Exercise prompt | In the copy, include every entry exactly but none of the pictures.

Data provided |
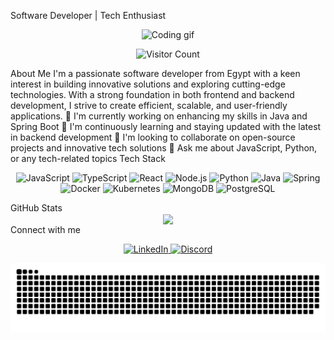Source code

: Software Developer | Tech Enthusiast
<div align="center"> <img src="https://user-images.githubusercontent.com/74038190/213910845-af37a709-8995-40d6-be59-724526e3c3d7.gif" alt="Coding gif" width="500" /> </div> <p align="center"> <img src="https://profile-counter.glitch.me/mohamedramadan14/count.svg?" alt="Visitor Count" /> </p>
About Me
I'm a passionate software developer from Egypt with a keen interest in building innovative solutions and exploring cutting-edge technologies. With a strong foundation in both frontend and backend development, I strive to create efficient, scalable, and user-friendly applications.
🔭 I'm currently working on enhancing my skills in Java and Spring Boot
🌱 I'm continuously learning and staying updated with the latest in backend development
👯 I'm looking to collaborate on open-source projects and innovative tech solutions
💬 Ask me about JavaScript, Python, or any tech-related topics
Tech Stack
<p align="center"> <img src="https://img.shields.io/badge/JavaScript-F7DF1E?style=for-the-badge&logo=javascript&logoColor=black" alt="JavaScript" /> <img src="https://img.shields.io/badge/TypeScript-007ACC?style=for-the-badge&logo=typescript&logoColor=white" alt="TypeScript" /> <img src="https://img.shields.io/badge/React-20232A?style=for-the-badge&logo=react&logoColor=61DAFB" alt="React" /> <img src="https://img.shields.io/badge/Node.js-43853D?style=for-the-badge&logo=node.js&logoColor=white" alt="Node.js" /> <img src="https://img.shields.io/badge/Python-3776AB?style=for-the-badge&logo=python&logoColor=white" alt="Python" /> <img src="https://img.shields.io/badge/Java-ED8B00?style=for-the-badge&logo=java&logoColor=white" alt="Java" /> <img src="https://img.shields.io/badge/Spring-6DB33F?style=for-the-badge&logo=spring&logoColor=white" alt="Spring" /> <img src="https://img.shields.io/badge/Docker-2496ED?style=for-the-badge&logo=docker&logoColor=white" alt="Docker" /> <img src="https://img.shields.io/badge/Kubernetes-326CE5?style=for-the-badge&logo=kubernetes&logoColor=white" alt="Kubernetes" /> <img src="https://img.shields.io/badge/MongoDB-4EA94B?style=for-the-badge&logo=mongodb&logoColor=white" alt="MongoDB" /> <img src="https://img.shields.io/badge/PostgreSQL-316192?style=for-the-badge&logo=postgresql&logoColor=white" alt="PostgreSQL" /> </p>
GitHub Stats
<div align="center"> <img src="https://github-readme-stats.vercel.app/api?username=mohamedramadan14&show_icons=true&count_private=true&hide_border=true" align="center" /> </div>
Connect with me
<p align="center"> <a href="https://www.linkedin.com/in/mohamed-ramadan-b28696286" target="_blank"> <img src="https://img.shields.io/badge/LinkedIn-0077B5?style=for-the-badge&logo=linkedin&logoColor=white" alt="LinkedIn" /> </a> <a href="https://discordapp.com/users/mo_shata_14" target="_blank"> <img src="https://img.shields.io/badge/Discord-7289DA?style=for-the-badge&logo=discord&logoColor=white" alt="Discord" /> </a> </p> <div align="center"> <img src="https://raw.githubusercontent.com/mohamedramadan14/mohamedramadan14/output/snake.svg" alt="Snake animation" /> </div>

Result for this task |
Source code

: Software Developer | Tech Enthusiast
<div align="center"> <img src="https://user-images.githubusercontent.com/74038190/213910845-af37a709-8995-40d6-be59-724526e3c3d7.gif" alt="Coding gif" width="500" /> </div> <p align="center"> <img src="https://profile-counter.glitch.me/mohamedramadan14/count.svg?" alt="Visitor Count" /> </p>
About Me
I'm a passionate software developer from Egypt with a keen interest in building innovative solutions and exploring cutting-edge technologies. With a strong foundation in both frontend and backend development, I strive to create efficient, scalable, and user-friendly applications.
🔭 I'm currently working on enhancing my skills in Java and Spring Boot
🌱 I'm continuously learning and staying updated with the latest in backend development
👯 I'm looking to collaborate on open-source projects and innovative tech solutions
💬 Ask me about JavaScript, Python, or any tech-related topics
Tech Stack
<p align="center"> <img src="https://img.shields.io/badge/JavaScript-F7DF1E?style=for-the-badge&logo=javascript&logoColor=black" alt="JavaScript" /> <img src="https://img.shields.io/badge/TypeScript-007ACC?style=for-the-badge&logo=typescript&logoColor=white" alt="TypeScript" /> <img src="https://img.shields.io/badge/React-20232A?style=for-the-badge&logo=react&logoColor=61DAFB" alt="React" /> <img src="https://img.shields.io/badge/Node.js-43853D?style=for-the-badge&logo=node.js&logoColor=white" alt="Node.js" /> <img src="https://img.shields.io/badge/Python-3776AB?style=for-the-badge&logo=python&logoColor=white" alt="Python" /> <img src="https://img.shields.io/badge/Java-ED8B00?style=for-the-badge&logo=java&logoColor=white" alt="Java" /> <img src="https://img.shields.io/badge/Spring-6DB33F?style=for-the-badge&logo=spring&logoColor=white" alt="Spring" /> <img src="https://img.shields.io/badge/Docker-2496ED?style=for-the-badge&logo=docker&logoColor=white" alt="Docker" /> <img src="https://img.shields.io/badge/Kubernetes-326CE5?style=for-the-badge&logo=kubernetes&logoColor=white" alt="Kubernetes" /> <img src="https://img.shields.io/badge/MongoDB-4EA94B?style=for-the-badge&logo=mongodb&logoColor=white" alt="MongoDB" /> <img src="https://img.shields.io/badge/PostgreSQL-316192?style=for-the-badge&logo=postgresql&logoColor=white" alt="PostgreSQL" /> </p>
GitHub Stats
<div align="center"> <img src="https://github-readme-stats.vercel.app/api?username=mohamedramadan14&show_icons=true&count_private=true&hide_border=true" align="center" /> </div>
Connect with me
<p align="center"> <a href="https://www.linkedin.com/in/mohamed-ramadan-b28696286" target="_blank"> <img src="https://img.shields.io/badge/LinkedIn-0077B5?style=for-the-badge&logo=linkedin&logoColor=white" alt="LinkedIn" /> </a> <a href="https://discordapp.com/users/mo_shata_14" target="_blank"> <img src="https://img.shields.io/badge/Discord-7289DA?style=for-the-badge&logo=discord&logoColor=white" alt="Discord" /> </a> </p> <div align="center"> <img src="https://raw.githubusercontent.com/mohamedramadan14/mohamedramadan14/output/snake.svg" alt="Snake animation" /> </div>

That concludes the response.